> **Excerpts from a dataset**
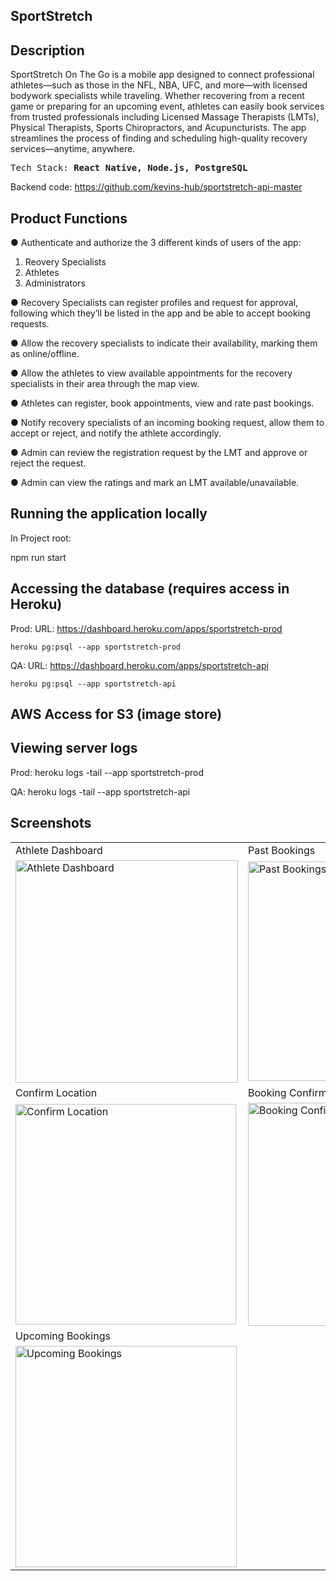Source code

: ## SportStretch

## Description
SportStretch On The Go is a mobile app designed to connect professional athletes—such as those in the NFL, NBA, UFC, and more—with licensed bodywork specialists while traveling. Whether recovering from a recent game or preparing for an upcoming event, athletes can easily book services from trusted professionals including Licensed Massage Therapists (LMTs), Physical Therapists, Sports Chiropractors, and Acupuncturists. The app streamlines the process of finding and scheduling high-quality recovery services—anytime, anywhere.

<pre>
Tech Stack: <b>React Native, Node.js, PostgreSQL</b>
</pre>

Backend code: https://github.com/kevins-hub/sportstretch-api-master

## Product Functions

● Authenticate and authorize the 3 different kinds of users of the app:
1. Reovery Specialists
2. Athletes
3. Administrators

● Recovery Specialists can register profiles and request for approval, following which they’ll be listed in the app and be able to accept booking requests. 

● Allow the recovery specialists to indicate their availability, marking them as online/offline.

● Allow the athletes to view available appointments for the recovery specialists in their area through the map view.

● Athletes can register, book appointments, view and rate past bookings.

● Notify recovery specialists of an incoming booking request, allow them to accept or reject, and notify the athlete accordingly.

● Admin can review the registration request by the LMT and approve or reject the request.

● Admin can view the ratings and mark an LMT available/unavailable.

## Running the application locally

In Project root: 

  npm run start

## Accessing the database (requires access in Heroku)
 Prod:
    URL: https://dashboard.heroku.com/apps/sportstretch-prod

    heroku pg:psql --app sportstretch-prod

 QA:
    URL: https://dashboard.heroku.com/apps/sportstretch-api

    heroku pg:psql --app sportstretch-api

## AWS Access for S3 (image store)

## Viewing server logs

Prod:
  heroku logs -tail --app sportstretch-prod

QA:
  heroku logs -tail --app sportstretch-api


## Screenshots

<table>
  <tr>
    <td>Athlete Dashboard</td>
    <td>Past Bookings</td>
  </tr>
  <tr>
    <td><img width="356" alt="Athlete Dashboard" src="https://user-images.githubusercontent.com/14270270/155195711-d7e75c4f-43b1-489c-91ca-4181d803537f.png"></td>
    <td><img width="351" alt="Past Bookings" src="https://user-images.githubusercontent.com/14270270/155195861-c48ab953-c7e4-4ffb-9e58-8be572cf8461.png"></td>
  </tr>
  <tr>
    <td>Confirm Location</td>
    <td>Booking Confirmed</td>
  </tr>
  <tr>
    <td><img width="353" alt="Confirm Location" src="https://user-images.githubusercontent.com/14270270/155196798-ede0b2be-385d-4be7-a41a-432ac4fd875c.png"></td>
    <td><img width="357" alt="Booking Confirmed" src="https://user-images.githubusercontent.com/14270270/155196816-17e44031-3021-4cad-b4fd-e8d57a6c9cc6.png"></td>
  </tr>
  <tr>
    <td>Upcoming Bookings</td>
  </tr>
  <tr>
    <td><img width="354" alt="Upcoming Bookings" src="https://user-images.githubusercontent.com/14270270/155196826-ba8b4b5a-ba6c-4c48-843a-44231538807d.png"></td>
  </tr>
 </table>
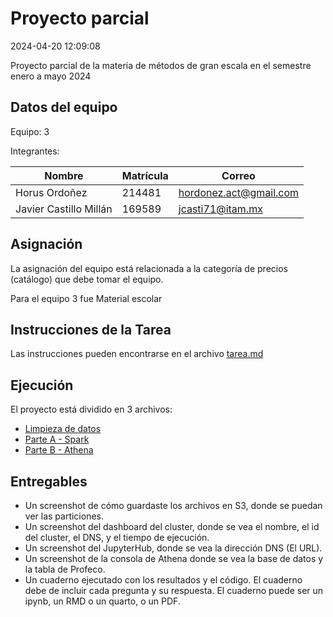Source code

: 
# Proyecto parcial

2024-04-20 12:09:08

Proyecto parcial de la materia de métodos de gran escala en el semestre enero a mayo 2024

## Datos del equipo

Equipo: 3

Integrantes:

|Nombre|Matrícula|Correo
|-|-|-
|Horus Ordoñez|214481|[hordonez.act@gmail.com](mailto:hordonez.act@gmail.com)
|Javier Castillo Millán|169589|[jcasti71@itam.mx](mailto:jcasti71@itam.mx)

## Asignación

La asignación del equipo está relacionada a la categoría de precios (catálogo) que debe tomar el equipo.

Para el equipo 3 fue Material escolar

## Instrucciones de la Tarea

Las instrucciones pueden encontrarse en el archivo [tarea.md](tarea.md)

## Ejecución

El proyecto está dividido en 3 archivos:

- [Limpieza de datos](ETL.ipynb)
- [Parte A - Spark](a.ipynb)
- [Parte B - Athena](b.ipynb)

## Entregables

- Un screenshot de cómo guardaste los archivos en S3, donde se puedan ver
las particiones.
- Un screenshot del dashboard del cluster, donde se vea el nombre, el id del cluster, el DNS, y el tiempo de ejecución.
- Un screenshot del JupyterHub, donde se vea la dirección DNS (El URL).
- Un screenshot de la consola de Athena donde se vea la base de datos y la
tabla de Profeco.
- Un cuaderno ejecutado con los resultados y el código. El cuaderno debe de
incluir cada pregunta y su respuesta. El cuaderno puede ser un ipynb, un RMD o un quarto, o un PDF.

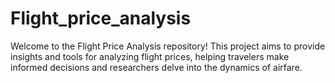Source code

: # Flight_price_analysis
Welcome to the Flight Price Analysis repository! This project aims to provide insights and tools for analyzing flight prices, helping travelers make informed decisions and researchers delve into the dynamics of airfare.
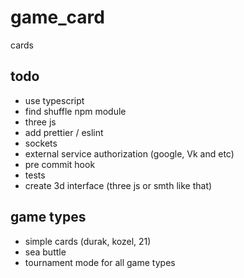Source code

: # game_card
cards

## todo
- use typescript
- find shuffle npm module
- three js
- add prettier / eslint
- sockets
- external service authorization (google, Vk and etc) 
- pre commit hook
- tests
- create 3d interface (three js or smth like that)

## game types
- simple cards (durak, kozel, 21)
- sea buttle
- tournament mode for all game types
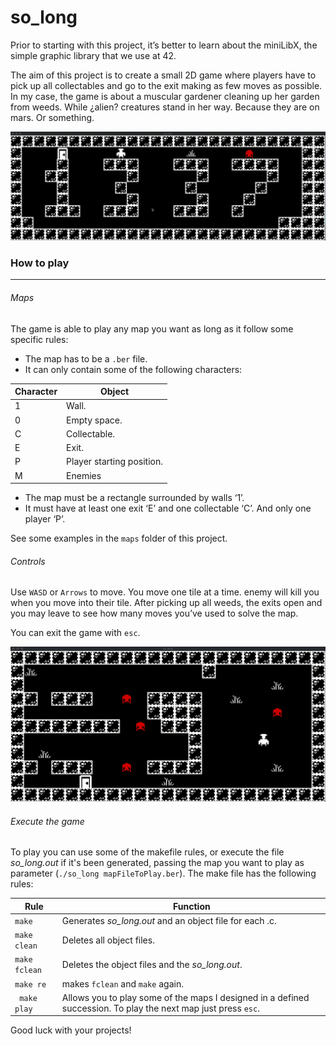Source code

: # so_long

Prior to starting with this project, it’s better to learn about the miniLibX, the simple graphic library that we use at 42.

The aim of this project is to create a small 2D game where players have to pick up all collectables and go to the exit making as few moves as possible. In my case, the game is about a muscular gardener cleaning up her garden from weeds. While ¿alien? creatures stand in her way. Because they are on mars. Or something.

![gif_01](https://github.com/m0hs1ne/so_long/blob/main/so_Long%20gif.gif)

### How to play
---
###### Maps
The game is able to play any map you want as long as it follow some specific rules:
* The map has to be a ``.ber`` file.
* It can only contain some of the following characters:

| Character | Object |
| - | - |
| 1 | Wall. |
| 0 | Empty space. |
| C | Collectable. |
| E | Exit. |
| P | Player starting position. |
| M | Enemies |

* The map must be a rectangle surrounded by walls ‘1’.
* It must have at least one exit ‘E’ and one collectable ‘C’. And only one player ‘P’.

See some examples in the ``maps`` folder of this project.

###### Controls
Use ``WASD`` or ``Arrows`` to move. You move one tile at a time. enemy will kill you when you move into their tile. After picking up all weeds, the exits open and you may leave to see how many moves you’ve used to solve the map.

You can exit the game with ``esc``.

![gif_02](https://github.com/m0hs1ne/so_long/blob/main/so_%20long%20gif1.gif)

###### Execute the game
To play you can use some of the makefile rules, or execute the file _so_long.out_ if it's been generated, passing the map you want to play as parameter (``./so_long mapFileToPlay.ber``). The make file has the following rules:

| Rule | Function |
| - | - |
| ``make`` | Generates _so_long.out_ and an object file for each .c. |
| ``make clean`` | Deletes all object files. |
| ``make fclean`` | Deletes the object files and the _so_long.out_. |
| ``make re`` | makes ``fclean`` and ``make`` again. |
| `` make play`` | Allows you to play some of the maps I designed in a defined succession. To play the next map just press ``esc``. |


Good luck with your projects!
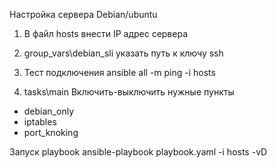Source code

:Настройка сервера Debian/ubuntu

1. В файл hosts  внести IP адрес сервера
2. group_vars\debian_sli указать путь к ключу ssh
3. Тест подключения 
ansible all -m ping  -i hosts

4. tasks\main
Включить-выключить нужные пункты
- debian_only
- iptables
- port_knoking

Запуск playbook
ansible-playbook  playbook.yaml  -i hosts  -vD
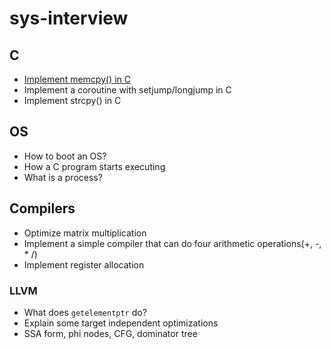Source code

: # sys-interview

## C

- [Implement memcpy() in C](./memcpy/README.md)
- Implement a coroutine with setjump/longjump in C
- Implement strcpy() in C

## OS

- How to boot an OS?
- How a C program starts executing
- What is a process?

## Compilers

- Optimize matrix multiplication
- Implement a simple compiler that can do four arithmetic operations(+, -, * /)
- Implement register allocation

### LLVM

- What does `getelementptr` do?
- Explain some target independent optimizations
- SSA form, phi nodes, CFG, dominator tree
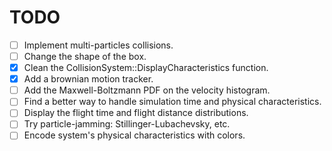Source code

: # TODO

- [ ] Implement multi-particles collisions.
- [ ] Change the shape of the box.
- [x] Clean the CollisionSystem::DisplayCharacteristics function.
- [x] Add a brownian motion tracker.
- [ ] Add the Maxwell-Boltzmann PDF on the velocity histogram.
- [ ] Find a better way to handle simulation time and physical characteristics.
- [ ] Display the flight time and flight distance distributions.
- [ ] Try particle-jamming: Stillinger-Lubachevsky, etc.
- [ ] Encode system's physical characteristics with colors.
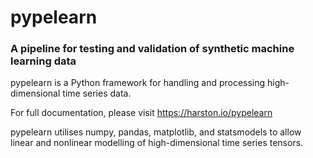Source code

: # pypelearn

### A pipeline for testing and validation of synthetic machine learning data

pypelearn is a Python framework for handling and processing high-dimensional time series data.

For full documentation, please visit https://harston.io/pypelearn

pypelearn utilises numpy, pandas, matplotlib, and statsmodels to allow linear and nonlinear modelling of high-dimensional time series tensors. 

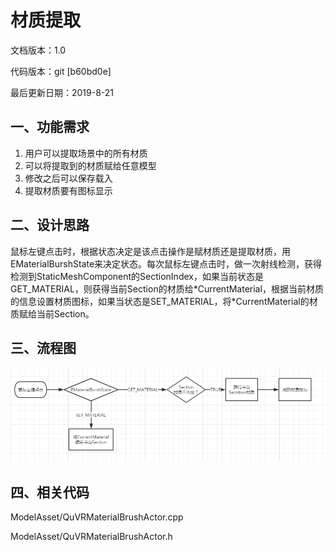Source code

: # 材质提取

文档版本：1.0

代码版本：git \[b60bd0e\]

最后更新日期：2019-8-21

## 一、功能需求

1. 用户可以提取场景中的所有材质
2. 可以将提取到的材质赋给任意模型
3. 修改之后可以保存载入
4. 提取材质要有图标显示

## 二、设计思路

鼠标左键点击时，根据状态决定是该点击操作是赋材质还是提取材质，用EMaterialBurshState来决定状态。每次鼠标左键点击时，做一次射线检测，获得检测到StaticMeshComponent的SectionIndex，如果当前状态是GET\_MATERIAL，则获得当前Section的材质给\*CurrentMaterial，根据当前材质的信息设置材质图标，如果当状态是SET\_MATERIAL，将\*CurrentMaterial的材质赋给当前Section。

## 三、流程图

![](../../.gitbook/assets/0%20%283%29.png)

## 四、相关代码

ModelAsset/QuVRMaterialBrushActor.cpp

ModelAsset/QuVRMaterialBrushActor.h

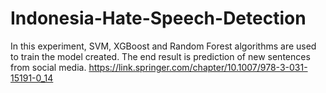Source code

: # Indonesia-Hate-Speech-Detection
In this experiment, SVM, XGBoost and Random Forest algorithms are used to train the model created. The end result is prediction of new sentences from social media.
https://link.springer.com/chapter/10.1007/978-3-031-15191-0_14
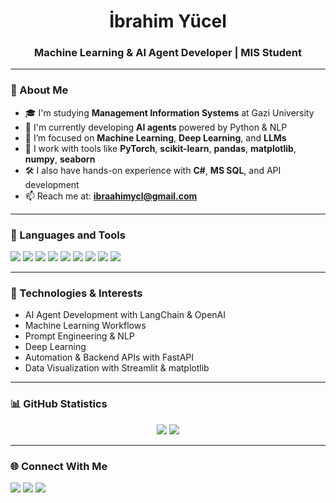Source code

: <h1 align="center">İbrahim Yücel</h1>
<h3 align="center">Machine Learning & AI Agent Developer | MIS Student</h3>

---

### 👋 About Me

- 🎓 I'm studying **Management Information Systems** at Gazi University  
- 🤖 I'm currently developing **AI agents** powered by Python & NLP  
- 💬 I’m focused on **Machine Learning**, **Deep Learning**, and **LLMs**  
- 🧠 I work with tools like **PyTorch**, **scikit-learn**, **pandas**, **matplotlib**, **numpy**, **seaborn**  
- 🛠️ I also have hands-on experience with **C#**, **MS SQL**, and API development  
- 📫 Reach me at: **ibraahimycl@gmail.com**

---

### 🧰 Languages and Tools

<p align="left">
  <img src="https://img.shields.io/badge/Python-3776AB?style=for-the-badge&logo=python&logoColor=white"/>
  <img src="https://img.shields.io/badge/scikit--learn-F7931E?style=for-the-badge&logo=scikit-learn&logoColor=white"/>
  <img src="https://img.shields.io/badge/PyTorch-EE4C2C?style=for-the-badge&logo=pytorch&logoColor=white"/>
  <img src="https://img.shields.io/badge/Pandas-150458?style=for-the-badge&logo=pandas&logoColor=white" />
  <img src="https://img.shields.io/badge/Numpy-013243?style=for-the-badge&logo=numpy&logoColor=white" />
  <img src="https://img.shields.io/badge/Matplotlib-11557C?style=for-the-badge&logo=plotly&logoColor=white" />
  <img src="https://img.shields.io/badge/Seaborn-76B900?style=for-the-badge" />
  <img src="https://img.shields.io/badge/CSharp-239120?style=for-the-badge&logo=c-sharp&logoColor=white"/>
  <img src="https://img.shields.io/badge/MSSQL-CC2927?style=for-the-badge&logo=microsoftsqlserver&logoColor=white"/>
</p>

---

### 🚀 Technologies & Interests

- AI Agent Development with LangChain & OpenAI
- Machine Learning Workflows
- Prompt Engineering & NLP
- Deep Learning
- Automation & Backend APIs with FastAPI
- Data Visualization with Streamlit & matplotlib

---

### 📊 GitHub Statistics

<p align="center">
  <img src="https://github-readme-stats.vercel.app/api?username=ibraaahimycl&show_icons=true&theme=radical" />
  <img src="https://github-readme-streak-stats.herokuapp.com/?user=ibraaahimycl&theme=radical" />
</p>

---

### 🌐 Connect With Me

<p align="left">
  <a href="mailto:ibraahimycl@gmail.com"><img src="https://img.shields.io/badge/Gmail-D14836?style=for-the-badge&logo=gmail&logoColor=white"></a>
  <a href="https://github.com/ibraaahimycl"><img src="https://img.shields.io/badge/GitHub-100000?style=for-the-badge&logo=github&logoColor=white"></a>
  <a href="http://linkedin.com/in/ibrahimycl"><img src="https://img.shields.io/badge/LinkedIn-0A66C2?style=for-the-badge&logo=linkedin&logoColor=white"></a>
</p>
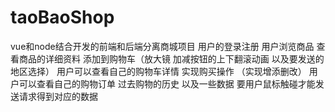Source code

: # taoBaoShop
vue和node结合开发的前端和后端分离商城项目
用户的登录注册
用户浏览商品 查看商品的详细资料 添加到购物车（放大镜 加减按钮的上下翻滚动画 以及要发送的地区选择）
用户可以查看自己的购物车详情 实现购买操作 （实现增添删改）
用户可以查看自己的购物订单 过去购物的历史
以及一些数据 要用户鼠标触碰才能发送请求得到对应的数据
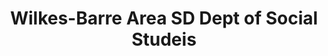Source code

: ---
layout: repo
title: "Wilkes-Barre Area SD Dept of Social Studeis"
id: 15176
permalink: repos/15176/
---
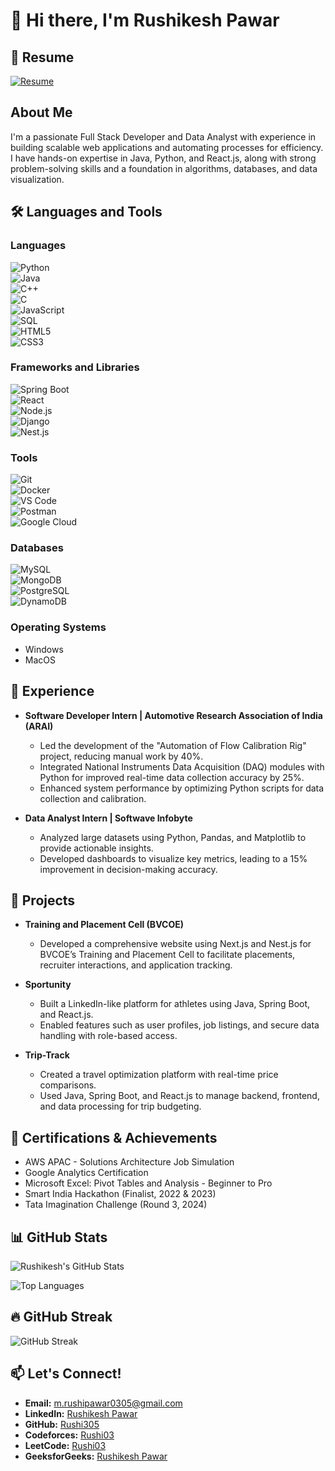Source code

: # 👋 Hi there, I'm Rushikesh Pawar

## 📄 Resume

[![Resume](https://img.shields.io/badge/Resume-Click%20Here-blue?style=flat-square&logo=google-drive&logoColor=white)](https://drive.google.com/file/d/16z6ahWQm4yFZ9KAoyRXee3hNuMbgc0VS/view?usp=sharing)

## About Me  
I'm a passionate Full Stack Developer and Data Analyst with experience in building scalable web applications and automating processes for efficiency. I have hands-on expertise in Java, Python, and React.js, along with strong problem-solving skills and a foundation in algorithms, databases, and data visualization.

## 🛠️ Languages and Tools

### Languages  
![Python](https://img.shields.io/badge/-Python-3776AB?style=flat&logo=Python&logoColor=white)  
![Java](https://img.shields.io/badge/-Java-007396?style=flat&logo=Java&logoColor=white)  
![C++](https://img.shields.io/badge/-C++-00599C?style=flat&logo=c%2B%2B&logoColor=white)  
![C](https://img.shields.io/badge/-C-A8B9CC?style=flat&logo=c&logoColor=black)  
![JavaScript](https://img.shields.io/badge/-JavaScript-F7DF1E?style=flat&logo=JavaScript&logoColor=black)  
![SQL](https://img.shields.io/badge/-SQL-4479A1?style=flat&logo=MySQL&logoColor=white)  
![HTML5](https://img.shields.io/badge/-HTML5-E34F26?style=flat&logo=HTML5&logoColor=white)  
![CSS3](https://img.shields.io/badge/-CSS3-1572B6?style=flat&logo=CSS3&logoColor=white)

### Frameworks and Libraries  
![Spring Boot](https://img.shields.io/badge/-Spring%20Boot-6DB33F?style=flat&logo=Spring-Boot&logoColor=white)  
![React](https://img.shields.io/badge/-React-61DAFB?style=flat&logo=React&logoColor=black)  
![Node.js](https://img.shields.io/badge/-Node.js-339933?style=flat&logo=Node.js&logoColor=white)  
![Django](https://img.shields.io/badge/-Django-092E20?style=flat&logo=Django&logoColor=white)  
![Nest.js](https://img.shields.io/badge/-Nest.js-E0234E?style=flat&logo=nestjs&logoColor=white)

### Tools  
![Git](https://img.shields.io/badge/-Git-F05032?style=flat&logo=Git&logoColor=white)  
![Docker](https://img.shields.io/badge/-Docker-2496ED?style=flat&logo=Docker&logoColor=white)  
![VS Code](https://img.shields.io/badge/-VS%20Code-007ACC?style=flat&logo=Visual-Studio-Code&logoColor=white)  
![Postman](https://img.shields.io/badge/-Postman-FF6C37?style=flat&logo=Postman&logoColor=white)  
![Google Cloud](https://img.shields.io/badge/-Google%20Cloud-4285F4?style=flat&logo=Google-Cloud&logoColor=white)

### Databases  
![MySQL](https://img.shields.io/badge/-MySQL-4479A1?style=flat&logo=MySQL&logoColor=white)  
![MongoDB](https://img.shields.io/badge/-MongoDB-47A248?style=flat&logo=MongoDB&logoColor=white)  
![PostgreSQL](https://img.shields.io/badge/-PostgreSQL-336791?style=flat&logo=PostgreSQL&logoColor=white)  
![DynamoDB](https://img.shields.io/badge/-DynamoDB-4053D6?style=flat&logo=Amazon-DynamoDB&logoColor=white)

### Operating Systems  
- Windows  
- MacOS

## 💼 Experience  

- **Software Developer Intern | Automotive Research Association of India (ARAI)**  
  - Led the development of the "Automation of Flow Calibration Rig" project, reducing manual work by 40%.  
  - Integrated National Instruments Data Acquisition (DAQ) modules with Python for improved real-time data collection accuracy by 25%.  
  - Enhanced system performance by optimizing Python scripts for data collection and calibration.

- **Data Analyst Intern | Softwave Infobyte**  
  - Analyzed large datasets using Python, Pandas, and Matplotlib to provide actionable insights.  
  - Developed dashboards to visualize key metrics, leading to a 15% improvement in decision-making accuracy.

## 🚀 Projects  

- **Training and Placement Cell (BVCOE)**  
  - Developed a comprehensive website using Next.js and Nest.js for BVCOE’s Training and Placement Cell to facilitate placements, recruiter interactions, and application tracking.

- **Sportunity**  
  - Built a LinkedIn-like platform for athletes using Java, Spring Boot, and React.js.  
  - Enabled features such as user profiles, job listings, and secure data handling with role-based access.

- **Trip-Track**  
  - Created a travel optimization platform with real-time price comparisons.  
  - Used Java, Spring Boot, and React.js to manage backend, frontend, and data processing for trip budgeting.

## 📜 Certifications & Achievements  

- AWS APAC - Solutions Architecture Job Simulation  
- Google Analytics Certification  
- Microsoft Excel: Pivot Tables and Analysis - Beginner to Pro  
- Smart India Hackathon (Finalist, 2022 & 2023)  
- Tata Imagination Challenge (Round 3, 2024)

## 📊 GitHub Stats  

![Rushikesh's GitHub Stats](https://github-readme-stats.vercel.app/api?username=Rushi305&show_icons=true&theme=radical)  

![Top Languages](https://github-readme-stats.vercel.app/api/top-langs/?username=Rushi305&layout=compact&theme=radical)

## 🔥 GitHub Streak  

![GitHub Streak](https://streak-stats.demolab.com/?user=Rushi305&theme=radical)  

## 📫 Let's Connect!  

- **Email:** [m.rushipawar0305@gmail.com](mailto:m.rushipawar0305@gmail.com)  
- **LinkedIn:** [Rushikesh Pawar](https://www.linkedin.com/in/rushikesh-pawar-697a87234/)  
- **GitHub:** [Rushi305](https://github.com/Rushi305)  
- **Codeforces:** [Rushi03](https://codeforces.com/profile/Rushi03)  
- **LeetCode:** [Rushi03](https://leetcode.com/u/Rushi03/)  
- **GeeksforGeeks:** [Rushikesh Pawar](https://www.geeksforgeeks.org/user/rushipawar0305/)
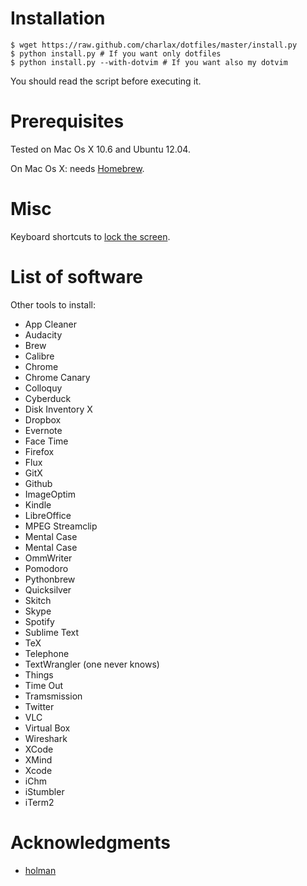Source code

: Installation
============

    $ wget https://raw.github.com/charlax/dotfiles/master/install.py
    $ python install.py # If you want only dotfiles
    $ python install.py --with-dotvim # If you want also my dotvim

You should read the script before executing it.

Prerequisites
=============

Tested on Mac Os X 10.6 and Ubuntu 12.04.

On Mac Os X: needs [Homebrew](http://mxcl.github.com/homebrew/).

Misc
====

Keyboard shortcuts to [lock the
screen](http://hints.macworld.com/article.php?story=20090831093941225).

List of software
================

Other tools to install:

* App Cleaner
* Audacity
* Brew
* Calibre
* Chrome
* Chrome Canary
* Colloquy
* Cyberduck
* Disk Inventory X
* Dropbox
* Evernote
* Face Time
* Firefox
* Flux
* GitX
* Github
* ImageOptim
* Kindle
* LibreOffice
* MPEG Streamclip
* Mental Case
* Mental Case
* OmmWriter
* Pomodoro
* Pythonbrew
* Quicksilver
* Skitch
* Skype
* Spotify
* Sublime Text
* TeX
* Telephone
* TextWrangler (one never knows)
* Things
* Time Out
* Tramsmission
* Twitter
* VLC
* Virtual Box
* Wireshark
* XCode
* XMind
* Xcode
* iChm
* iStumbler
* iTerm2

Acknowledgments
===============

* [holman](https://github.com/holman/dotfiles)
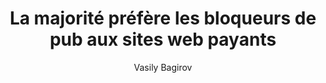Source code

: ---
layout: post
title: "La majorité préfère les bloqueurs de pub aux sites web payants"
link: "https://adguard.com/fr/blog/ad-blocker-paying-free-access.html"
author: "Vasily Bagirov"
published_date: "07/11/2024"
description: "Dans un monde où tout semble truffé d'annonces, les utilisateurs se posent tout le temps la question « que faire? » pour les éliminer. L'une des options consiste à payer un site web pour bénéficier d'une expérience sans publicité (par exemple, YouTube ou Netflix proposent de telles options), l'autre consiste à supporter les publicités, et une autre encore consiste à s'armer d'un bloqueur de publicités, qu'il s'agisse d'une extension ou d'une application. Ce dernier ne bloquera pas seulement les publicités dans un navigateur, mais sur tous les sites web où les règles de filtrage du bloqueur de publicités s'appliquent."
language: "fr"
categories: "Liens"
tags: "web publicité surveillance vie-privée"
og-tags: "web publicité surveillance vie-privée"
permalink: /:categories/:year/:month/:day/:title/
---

> **Try it**
Copy out each line of the records above that includes "real".

> **Exercise output**
  - Integrated National Instruments Data Acquisition (DAQ) modules with Python for improved real-time data collection accuracy by 25%.  
  - Created a travel optimization platform with real-time price comparisons.  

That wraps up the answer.